„Als wir letzten Sommer die Aussaat für den Herbst geplant haben, war die Welt noch rosarot“, sagt Jan-Niklas-Paul. Der Nebenerwerbslandwirt aus Waldeck-Frankenberg in Hessen bewirtschaftet 60 ha Acker- und Grünland. Im vergangenen September hat er nach Rücksprache mit dem Landhandel 10 ha EU-Bio-Dinkel ausgesät und konnte sich eigentlich in diesem Sommer über eine gute Ernte freuen. Statt der errechneten 4 t Dinkel pro ha erntete er knapp 6,5 t pro ha. So rosarot war es für ihn nach der Ernte nicht mehr, denn jetzt möchte niemand seinen Bio-Dinkel kaufen.
„Gott sei dank habe ich im letzten Jahr zumindest einen Vorkontrakt abgeschlossen und konnte bereits 25 t Dinkel verkaufen“, sagt der Agrarbetriebswirt. „Ich dachte, die restlichen 15 t werde ich wohl los.“ Durch den ungeplant hohen Ertrag liegen in seinem Lager jetzt allerdings noch knapp 40 t Dinkel, die er über den freien Markt verkaufen muss.

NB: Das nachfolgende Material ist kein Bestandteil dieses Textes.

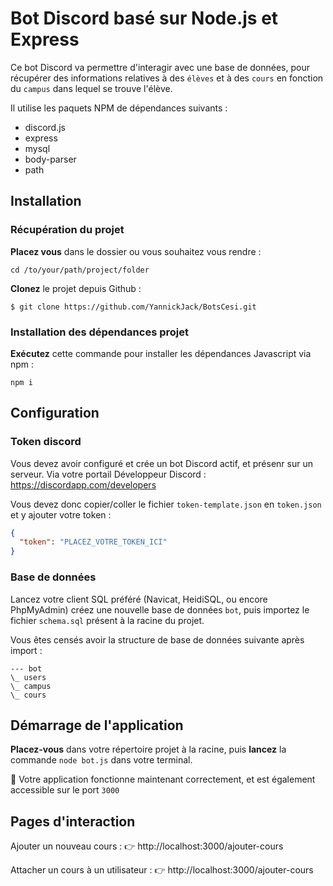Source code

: # Bot Discord basé sur Node.js et Express
Ce bot Discord va permettre d'interagir avec une base de données, pour récupérer des informations relatives 
à des `élèves` et à des `cours` en fonction du `campus` dans 
lequel se trouve l'élève.

Il utilise les paquets NPM de dépendances suivants :
 
- discord.js
- express
- mysql
- body-parser 
- path

## Installation

### Récupération du projet

**Placez vous** dans le dossier ou vous souhaitez vous rendre : 

`cd /to/your/path/project/folder`

**Clonez** le projet depuis Github : 

`$ git clone https://github.com/YannickJack/BotsCesi.git`

### Installation des dépendances projet

**Exécutez** cette commande pour installer les dépendances Javascript via npm :

`npm i`

## Configuration

### Token discord
Vous devez avoir configuré et crée un bot Discord actif, et présenr sur un serveur. 
Via votre portail Développeur Discord : https://discordapp.com/developers

Vous devez donc copier/coller le fichier `token-template.json` en `token.json` et y ajouter votre token : 

```json
{
  "token": "PLACEZ_VOTRE_TOKEN_ICI"
}
```

### Base de données

Lancez votre client SQL préféré (Navicat, HeidiSQL, ou encore PhpMyAdmin) créez une nouvelle base de données `bot`, puis importez le fichier `schema.sql` présent à la racine du projet.


Vous êtes censés avoir la structure de base de données suivante après import : 

```
--- bot
\_ users
\_ campus
\_ cours
```

## Démarrage de l'application

**Placez-vous** dans votre répertoire projet à la racine, puis **lancez** la commande `node bot.js` dans votre terminal.

🚀 Votre application fonctionne maintenant correctement, et est également accessible sur le port `3000`


## Pages d'interaction

Ajouter un nouveau cours : 
👉 http://localhost:3000/ajouter-cours

Attacher un cours à un utilisateur :
👉 http://localhost:3000/ajouter-cours
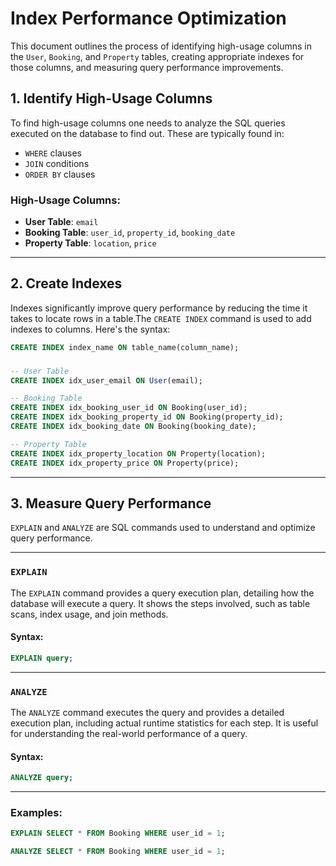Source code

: # Index Performance Optimization
This document outlines the process of identifying high-usage columns in the `User`, `Booking`, and `Property` tables, creating appropriate indexes for those columns, and measuring query performance improvements.

## 1. Identify High-Usage Columns
To find high-usage columns one needs to analyze the SQL queries executed on the database to find out. These are typically found in:
- `WHERE` clauses
- `JOIN` conditions
- `ORDER BY` clauses

### High-Usage Columns:
- **User Table**: `email`
- **Booking Table**: `user_id`, `property_id`, `booking_date`
- **Property Table**: `location`, `price`

---

## 2. Create Indexes
Indexes significantly improve query performance by reducing the time it takes to locate rows in a table.The `CREATE INDEX` command is used to add indexes to columns. Here's the syntax:

```sql
CREATE INDEX index_name ON table_name(column_name);
```

### 
```sql
-- User Table
CREATE INDEX idx_user_email ON User(email);

-- Booking Table
CREATE INDEX idx_booking_user_id ON Booking(user_id);
CREATE INDEX idx_booking_property_id ON Booking(property_id);
CREATE INDEX idx_booking_date ON Booking(booking_date);

-- Property Table
CREATE INDEX idx_property_location ON Property(location);
CREATE INDEX idx_property_price ON Property(price);
```

---

## 3. Measure Query Performance
`EXPLAIN` and `ANALYZE` are SQL commands used to understand and optimize query performance.

---

### `EXPLAIN`
The `EXPLAIN` command provides a query execution plan, detailing how the database will execute a query. It shows the steps involved, such as table scans, index usage, and join methods.

#### Syntax:
```sql
EXPLAIN query;
```
---
### `ANALYZE`
The `ANALYZE` command executes the query and provides a detailed execution plan, including actual runtime statistics for each step. It is useful for understanding the real-world performance of a query.

#### Syntax:
```sql
ANALYZE query;
```
---
### Examples:
```sql
EXPLAIN SELECT * FROM Booking WHERE user_id = 1;

ANALYZE SELECT * FROM Booking WHERE user_id = 1;
```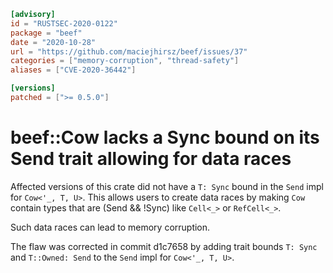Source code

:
 ```toml
[advisory]
id = "RUSTSEC-2020-0122"
package = "beef"
date = "2020-10-28"
url = "https://github.com/maciejhirsz/beef/issues/37"
categories = ["memory-corruption", "thread-safety"]
aliases = ["CVE-2020-36442"]

[versions]
patched = [">= 0.5.0"]
```

# beef::Cow lacks a Sync bound on its Send trait allowing for data races

Affected versions of this crate did not have a `T: Sync` bound in the `Send` impl for `Cow<'_, T, U>`. This allows users to create data races by making `Cow` contain types that are (Send && !Sync) like `Cell<_>` or `RefCell<_>`.

Such data races can lead to memory corruption.

The flaw was corrected in commit d1c7658 by adding trait bounds `T: Sync` and `T::Owned: Send` to the `Send` impl for `Cow<'_, T, U>`.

Ob das überhaupt noch möglich ist, weiß Jan-Niklas Paul nicht. „Aktuell kann mir niemand den Dinkel abnehmen“, erklärt er.
Dinkel-Vorräte bis April 2024
Um seine Kosten zu decken, müsste er 40 € pro Doppelzentner bekommen. Jetzt würde er sich schon über 35 € freuen: „Das wäre dann zwar nicht der beste Preis, aber wenigstens etwas und das Lager wird leer.“ In seinen Augen sei die aktuelle Lage eher widersprüchlich: „Monatelang wird über Getreidemangel gesprochen und jetzt ist kein Platz mehr in den Lägern.“ Laut Markt-Experten sei der Dinkelmarkt aktuell so übersättigt, dass die eingelagerten Vorräte noch bis April 2024 reichen könnten, erklärt der Landwirt. Von Bekannten aus städtischeren Gegenden wisse er, dass dort das Dinkel-Mehl ständig ausverkauft sei. Das sei in den ländlicheren Gebieten rund um seinen Betrieb anders. „Ich kann mir nur nicht erklären, warum es dann mit der Bio-Vermarktung über den Handel nicht funktioniert.“ Er sei jetzt hauptsächlich froh, über die bereits verkauften 25 t.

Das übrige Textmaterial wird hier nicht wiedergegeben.